Records provided:
────────────────────────────────────────
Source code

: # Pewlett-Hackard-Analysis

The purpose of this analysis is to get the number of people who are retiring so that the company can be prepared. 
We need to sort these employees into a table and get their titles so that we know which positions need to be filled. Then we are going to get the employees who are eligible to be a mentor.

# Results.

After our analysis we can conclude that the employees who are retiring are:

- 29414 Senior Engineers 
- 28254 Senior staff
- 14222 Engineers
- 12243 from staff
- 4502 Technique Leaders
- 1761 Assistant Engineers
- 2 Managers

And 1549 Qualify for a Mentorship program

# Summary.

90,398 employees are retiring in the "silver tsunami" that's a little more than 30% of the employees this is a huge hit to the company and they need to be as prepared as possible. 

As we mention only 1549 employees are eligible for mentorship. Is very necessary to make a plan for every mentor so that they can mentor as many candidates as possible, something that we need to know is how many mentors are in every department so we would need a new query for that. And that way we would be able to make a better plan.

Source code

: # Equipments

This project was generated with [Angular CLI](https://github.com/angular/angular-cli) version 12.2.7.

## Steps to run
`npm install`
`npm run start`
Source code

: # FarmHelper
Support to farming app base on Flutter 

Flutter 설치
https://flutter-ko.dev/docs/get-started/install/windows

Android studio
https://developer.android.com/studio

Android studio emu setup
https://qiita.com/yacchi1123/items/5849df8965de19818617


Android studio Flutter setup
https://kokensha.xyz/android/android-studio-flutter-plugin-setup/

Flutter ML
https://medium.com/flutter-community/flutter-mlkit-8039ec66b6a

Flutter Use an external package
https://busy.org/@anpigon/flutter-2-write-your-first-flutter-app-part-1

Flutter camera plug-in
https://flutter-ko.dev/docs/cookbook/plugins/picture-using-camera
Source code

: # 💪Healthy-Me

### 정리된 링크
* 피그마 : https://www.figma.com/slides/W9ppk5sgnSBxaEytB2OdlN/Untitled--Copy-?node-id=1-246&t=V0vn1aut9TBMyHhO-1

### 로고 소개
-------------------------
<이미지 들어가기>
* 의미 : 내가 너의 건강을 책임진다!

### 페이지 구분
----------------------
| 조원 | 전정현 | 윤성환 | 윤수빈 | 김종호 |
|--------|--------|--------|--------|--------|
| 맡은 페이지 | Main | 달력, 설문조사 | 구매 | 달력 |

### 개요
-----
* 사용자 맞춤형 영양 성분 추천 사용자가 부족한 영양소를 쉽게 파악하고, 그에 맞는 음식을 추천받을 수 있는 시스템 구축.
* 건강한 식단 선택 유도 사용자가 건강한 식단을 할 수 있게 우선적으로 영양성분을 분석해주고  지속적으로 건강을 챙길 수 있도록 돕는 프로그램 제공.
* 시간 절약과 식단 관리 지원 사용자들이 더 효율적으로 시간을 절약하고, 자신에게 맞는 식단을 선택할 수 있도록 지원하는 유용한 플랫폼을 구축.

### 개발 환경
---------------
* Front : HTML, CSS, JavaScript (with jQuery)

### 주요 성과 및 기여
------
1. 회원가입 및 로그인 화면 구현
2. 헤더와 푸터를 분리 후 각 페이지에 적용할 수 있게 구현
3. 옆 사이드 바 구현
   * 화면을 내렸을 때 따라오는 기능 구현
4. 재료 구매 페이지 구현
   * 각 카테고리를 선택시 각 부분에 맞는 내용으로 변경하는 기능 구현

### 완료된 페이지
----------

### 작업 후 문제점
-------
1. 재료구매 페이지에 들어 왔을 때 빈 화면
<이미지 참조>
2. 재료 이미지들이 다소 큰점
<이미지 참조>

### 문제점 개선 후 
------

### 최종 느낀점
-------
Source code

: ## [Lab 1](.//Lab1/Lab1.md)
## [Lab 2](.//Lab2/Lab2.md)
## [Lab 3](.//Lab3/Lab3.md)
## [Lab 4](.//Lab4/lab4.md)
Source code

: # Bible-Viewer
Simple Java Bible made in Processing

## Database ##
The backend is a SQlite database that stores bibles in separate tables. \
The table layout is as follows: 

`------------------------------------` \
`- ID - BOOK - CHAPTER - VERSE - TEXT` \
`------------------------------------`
────────────────────────────────────────
Where a line above contains the word "Engineers", show that line.

- 29414 Senior Engineers 
- 14222 Engineers
- 1761 Assistant Engineers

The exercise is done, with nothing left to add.